General secretary Bob Crow said: "We don't know if there has been political interference from behind the scenes but attempting to impose a whole raft of new strings on a Tube Olympics agreement at this stage smacks of an attempt from somewhere to sabotage these talks when we had said in good faith that we wanted to move the negotiations forward.
"We would be failing both our members and the travelling public if we agreed to working practices outside of existing agreements and procedures that we know are inherently unsafe."
Howard Collins, LU's chief operating officer, said: "Talks have progressed well with three unions - Unite, Aslef and TSSA - and we are optimistic that an agreement can be reached which will fairly reward staff over the London 2012 Games.
"However the RMT's leadership demanded payments to all grades of staff regardless of whether they will be asked to work flexibly during the Games and rejected temporary changes to working arrangements which would enable us to achieve a flexible workforce.

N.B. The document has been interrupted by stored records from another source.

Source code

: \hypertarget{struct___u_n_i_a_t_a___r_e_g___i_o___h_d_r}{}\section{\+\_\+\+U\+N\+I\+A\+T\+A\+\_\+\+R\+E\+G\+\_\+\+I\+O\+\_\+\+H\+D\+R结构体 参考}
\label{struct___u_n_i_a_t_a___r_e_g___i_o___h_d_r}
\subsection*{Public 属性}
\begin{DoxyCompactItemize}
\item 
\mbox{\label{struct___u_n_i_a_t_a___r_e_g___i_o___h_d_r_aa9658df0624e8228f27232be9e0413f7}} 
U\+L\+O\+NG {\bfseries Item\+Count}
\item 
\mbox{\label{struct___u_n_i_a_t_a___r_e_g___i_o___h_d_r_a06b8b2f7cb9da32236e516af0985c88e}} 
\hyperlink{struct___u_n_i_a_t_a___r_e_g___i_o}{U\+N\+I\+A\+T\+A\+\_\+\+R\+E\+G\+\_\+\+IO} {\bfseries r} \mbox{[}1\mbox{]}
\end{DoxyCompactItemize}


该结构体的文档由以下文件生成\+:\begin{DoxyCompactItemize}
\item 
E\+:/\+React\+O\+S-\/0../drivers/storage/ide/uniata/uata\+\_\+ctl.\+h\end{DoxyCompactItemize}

"We know our staff want to play their part in delivering a great Games for London, and we want to make sure that they are fairly rewarded for their efforts."
Mr Collins said LU will return to Acas and has urged the RMT to take part in more negotiations. The row has flared just weeks from the London mayoral elections and could become one of the central issues of the fight between Boris Johnson and his Labour challenger Ken Livingstone.